### WHAT YOU NEED TO DO
In how many lines of the data below does the word "opening" appear? Reply with the number and nothing more.

· · · ·

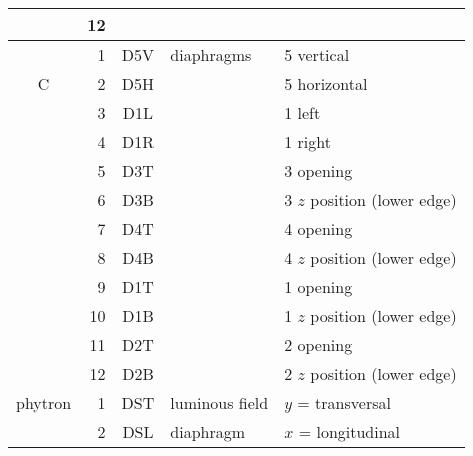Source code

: \documentclass[10pt]{article}
\newcommand{\<}{$<$}
\renewcommand{\>}{\/$>$}
\begin{document}
\begin{tabular}{c|rc|ll}
            \cline{2-5}
            & 12 &\sf     &                &              \\
\hline \hline
            &  1 &\sf D5V & diaphragms     & 5 vertical \\
 \textsf{C} &  2 &\sf D5H &                & 5 horizontal \\
            &  3 &\sf D1L &                & 1 left \\
            &  4 &\sf D1R &                & 1 right \\
            &  5 &\sf D3T &                & 3 opening \\
            &  6 &\sf D3B &                & 3 $z$ position (lower edge) \\
            &  7 &\sf D4T &                & 4 opening \\
            &  8 &\sf D4B &                & 4 $z$ position (lower edge) \\
            &  9 &\sf D1T &                & 1 opening \\
            & 10 &\sf D1B &                & 1 $z$ position (lower edge) \\
            & 11 &\sf D2T &                & 2 opening \\
            & 12 &\sf D2B &                & 2 $z$ position (lower edge) \\
\hline \hline
 phytron    &  1 &\sf DST & luminous field & $y$ = transversal \\
            &  2 &\sf DSL & diaphragm      & $x$ = longitudinal \\
\hline \hline
\end{tabular}
\end{document}
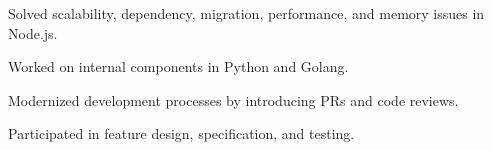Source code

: \documentclass[a4paper,11pt]{article}
\begin{document}
\begin{sectionList}
\begin{jobReflectizLead}



    \end{jobReflectizLead}

    \begin{jobAppdome}
        \item Solved scalability, dependency, migration, performance, and memory issues in Node.js.
        \item Worked on internal components in Python and Golang.
        \item Modernized development processes by introducing PRs and code reviews.
        \item Participated in feature design, specification, and testing.
    \end{jobAppdome}


\end{sectionList}
\end{document}
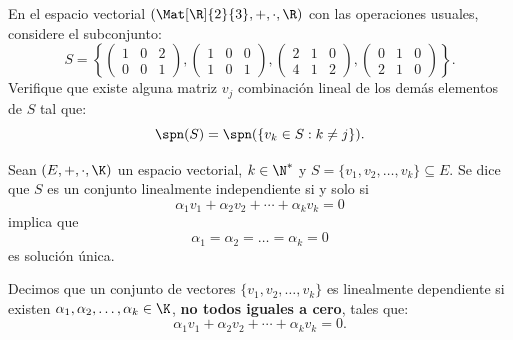 \documentclass[compacto,10pt]{pubciencias-notas}
\begin{document}
\begin{ejer}
En el espacio vectorial $(\Mat[\R]{2}{3},+,\cdot,\R)$ con las operaciones usuales, considere el subconjunto:
\[S=\left\lbrace \begin{pmatrix} 1 & 0 & 2\\ 0 & 0 & 1 \end{pmatrix}, \begin{pmatrix} 1 & 0 & 0\\ 1 & 0 & 1 \end{pmatrix}, \begin{pmatrix} 2 & 1 & 0\\ 4 & 1 & 2 \end{pmatrix}, \begin{pmatrix} 0 & 1 & 0\\ 2 & 1 & 0 \end{pmatrix} \right\rbrace.\]
Verifique que existe alguna matriz $v_j$ combinación lineal de los demás elementos de $S$ tal que:
\[
    \spn(S) = \spn(\{v_{k}\in S: k\neq j\}).
\]
\end{ejer}


\begin{defi}
    Sean $(E,+,\cdot,\K)$ un espacio vectorial, $k\in\N^{*}$ y $S=\{v_1,v_2,\ldots,v_k\}\subseteq E$. Se dice que $S$ es un conjunto linealmente independiente si y solo si
    \[ \alpha_1 v_1 + \alpha_2 v_2 + \cdots + \alpha_k v_k = 0 \]
    implica que 
    \[ \alpha_1=\alpha_2=\ldots= \alpha_k=0 \]
    es solución única.
\end{defi}
\begin{advertencia}
    Decimos que un conjunto de vectores $\{v_1,v_2,\ldots,v_k\}$ es linealmente dependiente si existen $\alpha_1, \alpha_2, \ldots, \alpha_k \in \K$, \textbf{no todos iguales a cero}, tales que:
    \[
        \alpha_1 v_1 + \alpha_2 v_2 + \cdots + \alpha_k v_k = 0.
    \]
\end{advertencia}

\end{document}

· · · ·

### WORKED SOLUTION
4